WORK INSTRUCTIONS >> Note each line in the data below that holds "missing", and copy it.

(Plain-text document sources)
- - - - - - -

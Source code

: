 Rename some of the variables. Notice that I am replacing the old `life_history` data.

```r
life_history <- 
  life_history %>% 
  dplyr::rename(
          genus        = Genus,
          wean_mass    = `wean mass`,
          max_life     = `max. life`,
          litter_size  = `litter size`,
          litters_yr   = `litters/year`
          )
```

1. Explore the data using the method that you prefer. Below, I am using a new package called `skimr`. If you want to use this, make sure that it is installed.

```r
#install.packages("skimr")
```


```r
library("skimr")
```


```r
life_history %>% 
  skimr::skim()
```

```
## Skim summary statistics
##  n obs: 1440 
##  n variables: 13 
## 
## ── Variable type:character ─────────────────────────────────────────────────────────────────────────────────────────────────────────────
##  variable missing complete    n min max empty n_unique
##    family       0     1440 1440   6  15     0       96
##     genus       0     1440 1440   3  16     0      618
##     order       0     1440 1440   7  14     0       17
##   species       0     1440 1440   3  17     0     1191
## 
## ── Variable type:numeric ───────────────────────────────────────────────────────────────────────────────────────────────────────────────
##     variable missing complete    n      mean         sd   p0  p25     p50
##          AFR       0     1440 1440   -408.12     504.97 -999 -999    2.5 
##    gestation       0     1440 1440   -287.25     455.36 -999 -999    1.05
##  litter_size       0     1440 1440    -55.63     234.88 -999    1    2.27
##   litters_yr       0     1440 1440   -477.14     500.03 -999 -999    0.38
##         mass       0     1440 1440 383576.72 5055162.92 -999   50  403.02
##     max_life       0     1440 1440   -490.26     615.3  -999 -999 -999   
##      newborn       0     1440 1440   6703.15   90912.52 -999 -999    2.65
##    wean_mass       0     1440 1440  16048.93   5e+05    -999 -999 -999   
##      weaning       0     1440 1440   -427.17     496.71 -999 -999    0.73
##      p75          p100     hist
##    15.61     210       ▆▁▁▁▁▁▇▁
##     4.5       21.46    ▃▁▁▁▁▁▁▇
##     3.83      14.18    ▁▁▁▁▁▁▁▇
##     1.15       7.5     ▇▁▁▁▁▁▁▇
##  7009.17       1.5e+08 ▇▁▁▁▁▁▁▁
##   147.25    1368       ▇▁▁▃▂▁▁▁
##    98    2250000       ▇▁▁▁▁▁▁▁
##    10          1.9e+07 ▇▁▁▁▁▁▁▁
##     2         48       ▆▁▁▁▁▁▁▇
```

- - - - - - -

SOLUTION TO THIS TASK >>
##  variable missing complete    n min max empty n_unique
##     variable missing complete    n      mean         sd   p0  p25     p50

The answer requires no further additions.